YOUR OBJECTIVE:
Filter the listing below down to the lines with the word "life" and copy those.
^^^^
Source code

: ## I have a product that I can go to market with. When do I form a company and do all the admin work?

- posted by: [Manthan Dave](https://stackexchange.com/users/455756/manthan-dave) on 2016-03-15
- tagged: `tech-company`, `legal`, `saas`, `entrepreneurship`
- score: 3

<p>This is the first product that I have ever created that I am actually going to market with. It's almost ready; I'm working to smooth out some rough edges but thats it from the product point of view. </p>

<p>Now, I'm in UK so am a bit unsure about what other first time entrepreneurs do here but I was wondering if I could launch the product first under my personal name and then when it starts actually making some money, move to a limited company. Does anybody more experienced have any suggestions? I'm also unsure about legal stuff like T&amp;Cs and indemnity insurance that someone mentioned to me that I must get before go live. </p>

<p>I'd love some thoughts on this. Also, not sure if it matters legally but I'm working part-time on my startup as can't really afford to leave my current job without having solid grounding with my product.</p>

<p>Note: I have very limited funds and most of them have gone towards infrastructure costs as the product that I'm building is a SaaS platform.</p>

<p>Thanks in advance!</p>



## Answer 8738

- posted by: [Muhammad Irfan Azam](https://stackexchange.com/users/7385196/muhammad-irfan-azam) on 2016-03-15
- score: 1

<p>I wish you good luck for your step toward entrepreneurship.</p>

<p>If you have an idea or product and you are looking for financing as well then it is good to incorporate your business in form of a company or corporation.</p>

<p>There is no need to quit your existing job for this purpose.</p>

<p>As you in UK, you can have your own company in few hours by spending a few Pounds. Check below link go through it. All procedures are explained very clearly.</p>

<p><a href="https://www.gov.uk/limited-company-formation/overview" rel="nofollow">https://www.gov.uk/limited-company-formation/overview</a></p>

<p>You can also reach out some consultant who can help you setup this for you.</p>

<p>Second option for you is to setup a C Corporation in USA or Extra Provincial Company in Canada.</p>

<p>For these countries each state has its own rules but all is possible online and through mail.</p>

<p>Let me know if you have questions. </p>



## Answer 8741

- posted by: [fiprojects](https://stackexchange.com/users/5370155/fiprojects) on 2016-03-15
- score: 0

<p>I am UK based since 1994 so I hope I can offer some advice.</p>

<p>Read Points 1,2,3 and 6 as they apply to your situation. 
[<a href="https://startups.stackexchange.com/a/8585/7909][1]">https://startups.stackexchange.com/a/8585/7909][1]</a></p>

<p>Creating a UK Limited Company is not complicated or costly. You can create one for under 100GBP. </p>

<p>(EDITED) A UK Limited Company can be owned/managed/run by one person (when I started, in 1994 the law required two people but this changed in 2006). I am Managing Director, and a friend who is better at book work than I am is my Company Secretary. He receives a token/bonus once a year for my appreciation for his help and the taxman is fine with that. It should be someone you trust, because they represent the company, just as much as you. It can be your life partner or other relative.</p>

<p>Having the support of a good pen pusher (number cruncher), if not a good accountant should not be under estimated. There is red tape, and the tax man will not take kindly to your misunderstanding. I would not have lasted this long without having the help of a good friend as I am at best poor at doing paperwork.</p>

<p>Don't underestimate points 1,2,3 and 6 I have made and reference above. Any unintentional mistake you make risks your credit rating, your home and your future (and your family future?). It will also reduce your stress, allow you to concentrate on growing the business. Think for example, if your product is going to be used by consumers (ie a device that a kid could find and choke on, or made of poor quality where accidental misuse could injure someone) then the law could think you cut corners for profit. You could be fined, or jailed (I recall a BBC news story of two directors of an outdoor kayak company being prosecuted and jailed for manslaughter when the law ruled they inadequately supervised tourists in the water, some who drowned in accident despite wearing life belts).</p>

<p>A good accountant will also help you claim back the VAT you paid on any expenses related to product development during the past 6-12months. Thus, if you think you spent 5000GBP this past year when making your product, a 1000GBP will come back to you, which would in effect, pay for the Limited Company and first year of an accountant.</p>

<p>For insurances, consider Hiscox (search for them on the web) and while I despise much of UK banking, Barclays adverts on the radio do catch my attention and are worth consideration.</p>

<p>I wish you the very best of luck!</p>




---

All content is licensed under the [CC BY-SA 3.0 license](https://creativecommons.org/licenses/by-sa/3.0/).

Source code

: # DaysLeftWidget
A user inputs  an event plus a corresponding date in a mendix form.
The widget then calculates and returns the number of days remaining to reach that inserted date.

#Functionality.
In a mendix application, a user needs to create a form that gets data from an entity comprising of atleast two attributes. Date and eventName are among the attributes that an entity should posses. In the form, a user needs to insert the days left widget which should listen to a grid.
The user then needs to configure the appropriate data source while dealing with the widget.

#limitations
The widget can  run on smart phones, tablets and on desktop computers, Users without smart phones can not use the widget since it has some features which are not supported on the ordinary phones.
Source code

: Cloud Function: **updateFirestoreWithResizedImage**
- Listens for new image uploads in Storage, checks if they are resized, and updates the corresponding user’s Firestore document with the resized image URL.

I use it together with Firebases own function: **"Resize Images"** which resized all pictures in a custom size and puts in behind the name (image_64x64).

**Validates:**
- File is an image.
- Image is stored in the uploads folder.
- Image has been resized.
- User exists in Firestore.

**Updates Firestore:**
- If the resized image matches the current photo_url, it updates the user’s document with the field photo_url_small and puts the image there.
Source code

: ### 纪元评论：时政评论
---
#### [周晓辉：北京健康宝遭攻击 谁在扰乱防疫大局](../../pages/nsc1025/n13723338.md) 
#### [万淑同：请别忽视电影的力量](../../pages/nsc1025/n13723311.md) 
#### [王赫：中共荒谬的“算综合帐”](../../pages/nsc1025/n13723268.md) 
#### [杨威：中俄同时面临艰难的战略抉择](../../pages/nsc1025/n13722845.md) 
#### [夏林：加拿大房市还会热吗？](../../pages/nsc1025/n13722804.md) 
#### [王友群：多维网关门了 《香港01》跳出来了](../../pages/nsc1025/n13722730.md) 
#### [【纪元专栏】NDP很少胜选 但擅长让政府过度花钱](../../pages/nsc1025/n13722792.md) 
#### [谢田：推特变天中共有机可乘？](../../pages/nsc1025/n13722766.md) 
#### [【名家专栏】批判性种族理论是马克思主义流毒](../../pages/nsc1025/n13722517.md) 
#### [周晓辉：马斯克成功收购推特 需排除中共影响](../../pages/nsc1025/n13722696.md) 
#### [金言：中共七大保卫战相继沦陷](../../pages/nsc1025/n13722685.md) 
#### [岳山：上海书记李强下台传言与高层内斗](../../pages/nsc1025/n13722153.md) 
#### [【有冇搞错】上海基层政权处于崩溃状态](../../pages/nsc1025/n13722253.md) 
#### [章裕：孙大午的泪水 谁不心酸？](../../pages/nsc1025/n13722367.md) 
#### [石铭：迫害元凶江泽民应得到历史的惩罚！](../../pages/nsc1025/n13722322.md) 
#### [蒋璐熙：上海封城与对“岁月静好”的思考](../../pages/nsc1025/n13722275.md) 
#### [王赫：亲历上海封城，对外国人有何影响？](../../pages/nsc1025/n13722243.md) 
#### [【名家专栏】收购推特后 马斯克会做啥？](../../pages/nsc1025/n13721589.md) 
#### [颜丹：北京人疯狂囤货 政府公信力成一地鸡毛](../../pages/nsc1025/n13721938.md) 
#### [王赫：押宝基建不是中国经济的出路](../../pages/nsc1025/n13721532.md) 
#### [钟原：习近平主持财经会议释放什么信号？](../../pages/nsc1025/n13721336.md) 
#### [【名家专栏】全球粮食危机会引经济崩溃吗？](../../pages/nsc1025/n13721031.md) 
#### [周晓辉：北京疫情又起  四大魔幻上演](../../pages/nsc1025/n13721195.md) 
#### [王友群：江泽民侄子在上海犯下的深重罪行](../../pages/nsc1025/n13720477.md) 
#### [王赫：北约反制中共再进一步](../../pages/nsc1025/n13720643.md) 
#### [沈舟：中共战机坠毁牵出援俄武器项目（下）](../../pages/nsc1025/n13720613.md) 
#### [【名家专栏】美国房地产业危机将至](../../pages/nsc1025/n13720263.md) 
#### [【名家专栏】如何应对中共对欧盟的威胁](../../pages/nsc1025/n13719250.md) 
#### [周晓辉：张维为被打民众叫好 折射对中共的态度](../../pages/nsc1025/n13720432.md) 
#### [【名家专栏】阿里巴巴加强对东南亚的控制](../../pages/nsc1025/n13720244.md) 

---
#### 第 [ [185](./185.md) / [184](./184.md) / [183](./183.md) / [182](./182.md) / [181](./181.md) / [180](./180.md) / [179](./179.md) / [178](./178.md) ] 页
^^^^
OUTPUT FOR THIS EXERCISE:
<p>(EDITED) A UK Limited Company can be owned/managed/run by one person (when I started, in 1994 the law required two people but this changed in 2006). I am Managing Director, and a friend who is better at book work than I am is my Company Secretary. He receives a token/bonus once a year for my appreciation for his help and the taxman is fine with that. It should be someone you trust, because they represent the company, just as much as you. It can be your life partner or other relative.</p>
<p>Don't underestimate points 1,2,3 and 6 I have made and reference above. Any unintentional mistake you make risks your credit rating, your home and your future (and your family future?). It will also reduce your stress, allow you to concentrate on growing the business. Think for example, if your product is going to be used by consumers (ie a device that a kid could find and choke on, or made of poor quality where accidental misuse could injure someone) then the law could think you cut corners for profit. You could be fined, or jailed (I recall a BBC news story of two directors of an outdoor kayak company being prosecuted and jailed for manslaughter when the law ruled they inadequately supervised tourists in the water, some who drowned in accident despite wearing life belts).</p>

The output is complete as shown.